**WORK REQUIRED:**
Without any images, output the records below verbatim.

───── SUPPLIED INFORMATION ─────

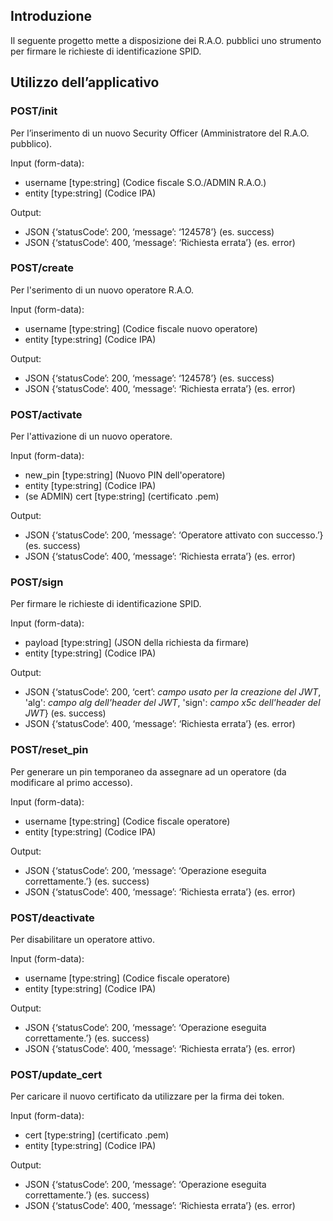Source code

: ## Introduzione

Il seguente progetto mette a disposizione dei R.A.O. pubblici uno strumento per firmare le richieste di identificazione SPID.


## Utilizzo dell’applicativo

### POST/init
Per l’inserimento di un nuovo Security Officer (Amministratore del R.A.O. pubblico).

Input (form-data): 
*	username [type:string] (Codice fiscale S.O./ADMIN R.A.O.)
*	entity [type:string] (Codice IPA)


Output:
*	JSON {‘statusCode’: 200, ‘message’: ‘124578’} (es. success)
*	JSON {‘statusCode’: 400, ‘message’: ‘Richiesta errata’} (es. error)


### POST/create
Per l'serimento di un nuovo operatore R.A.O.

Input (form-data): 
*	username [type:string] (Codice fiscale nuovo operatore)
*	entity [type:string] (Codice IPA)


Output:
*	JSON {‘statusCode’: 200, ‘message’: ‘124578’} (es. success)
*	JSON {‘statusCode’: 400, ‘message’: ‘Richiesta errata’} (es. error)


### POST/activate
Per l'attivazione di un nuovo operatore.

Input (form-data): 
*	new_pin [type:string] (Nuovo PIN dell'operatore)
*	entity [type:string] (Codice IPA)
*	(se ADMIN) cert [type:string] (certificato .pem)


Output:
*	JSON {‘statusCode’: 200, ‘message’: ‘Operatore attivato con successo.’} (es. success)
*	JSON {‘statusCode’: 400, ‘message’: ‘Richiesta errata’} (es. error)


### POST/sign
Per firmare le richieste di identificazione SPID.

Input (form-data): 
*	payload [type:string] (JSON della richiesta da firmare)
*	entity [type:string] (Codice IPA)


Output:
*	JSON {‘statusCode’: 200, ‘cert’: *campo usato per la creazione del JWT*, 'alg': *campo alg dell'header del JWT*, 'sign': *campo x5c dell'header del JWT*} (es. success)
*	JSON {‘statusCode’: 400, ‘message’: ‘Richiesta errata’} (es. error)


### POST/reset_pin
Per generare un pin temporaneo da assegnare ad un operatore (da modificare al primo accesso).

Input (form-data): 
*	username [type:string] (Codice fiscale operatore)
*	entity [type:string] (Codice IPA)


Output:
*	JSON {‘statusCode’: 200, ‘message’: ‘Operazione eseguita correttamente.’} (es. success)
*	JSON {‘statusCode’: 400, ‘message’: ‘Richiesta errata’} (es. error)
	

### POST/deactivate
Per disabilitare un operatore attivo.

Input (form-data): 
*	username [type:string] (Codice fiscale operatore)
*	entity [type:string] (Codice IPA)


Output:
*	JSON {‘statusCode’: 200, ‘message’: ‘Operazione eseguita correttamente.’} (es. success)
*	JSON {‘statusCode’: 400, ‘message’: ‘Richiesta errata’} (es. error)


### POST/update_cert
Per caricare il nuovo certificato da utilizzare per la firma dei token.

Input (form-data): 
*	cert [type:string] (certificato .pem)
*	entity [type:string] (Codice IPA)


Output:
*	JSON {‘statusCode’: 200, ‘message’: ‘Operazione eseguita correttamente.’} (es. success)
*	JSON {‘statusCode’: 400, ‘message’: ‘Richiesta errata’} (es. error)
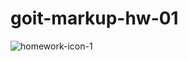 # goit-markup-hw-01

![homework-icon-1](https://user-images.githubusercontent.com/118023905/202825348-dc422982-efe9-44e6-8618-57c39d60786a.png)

─────

**TASK ANSWER:**
Source code

: ## Introduzione

Il seguente progetto mette a disposizione dei R.A.O. pubblici uno strumento per firmare le richieste di identificazione SPID.


## Utilizzo dell’applicativo

### POST/init
Per l’inserimento di un nuovo Security Officer (Amministratore del R.A.O. pubblico).

Input (form-data): 
*	username [type:string] (Codice fiscale S.O./ADMIN R.A.O.)
*	entity [type:string] (Codice IPA)


Output:
*	JSON {‘statusCode’: 200, ‘message’: ‘124578’} (es. success)
*	JSON {‘statusCode’: 400, ‘message’: ‘Richiesta errata’} (es. error)


### POST/create
Per l'serimento di un nuovo operatore R.A.O.

Input (form-data): 
*	username [type:string] (Codice fiscale nuovo operatore)
*	entity [type:string] (Codice IPA)


Output:
*	JSON {‘statusCode’: 200, ‘message’: ‘124578’} (es. success)
*	JSON {‘statusCode’: 400, ‘message’: ‘Richiesta errata’} (es. error)


### POST/activate
Per l'attivazione di un nuovo operatore.

Input (form-data): 
*	new_pin [type:string] (Nuovo PIN dell'operatore)
*	entity [type:string] (Codice IPA)
*	(se ADMIN) cert [type:string] (certificato .pem)


Output:
*	JSON {‘statusCode’: 200, ‘message’: ‘Operatore attivato con successo.’} (es. success)
*	JSON {‘statusCode’: 400, ‘message’: ‘Richiesta errata’} (es. error)


### POST/sign
Per firmare le richieste di identificazione SPID.

Input (form-data): 
*	payload [type:string] (JSON della richiesta da firmare)
*	entity [type:string] (Codice IPA)


Output:
*	JSON {‘statusCode’: 200, ‘cert’: *campo usato per la creazione del JWT*, 'alg': *campo alg dell'header del JWT*, 'sign': *campo x5c dell'header del JWT*} (es. success)
*	JSON {‘statusCode’: 400, ‘message’: ‘Richiesta errata’} (es. error)


### POST/reset_pin
Per generare un pin temporaneo da assegnare ad un operatore (da modificare al primo accesso).

Input (form-data): 
*	username [type:string] (Codice fiscale operatore)
*	entity [type:string] (Codice IPA)


Output:
*	JSON {‘statusCode’: 200, ‘message’: ‘Operazione eseguita correttamente.’} (es. success)
*	JSON {‘statusCode’: 400, ‘message’: ‘Richiesta errata’} (es. error)
	

### POST/deactivate
Per disabilitare un operatore attivo.

Input (form-data): 
*	username [type:string] (Codice fiscale operatore)
*	entity [type:string] (Codice IPA)


Output:
*	JSON {‘statusCode’: 200, ‘message’: ‘Operazione eseguita correttamente.’} (es. success)
*	JSON {‘statusCode’: 400, ‘message’: ‘Richiesta errata’} (es. error)


### POST/update_cert
Per caricare il nuovo certificato da utilizzare per la firma dei token.

Input (form-data): 
*	cert [type:string] (certificato .pem)
*	entity [type:string] (Codice IPA)


Output:
*	JSON {‘statusCode’: 200, ‘message’: ‘Operazione eseguita correttamente.’} (es. success)
*	JSON {‘statusCode’: 400, ‘message’: ‘Richiesta errata’} (es. error)
 # goit-markup-hw-01

![homework-icon-1](https://user-images.githubusercontent.com/118023905/202825348-dc422982-efe9-44e6-8618-57c39d60786a.png)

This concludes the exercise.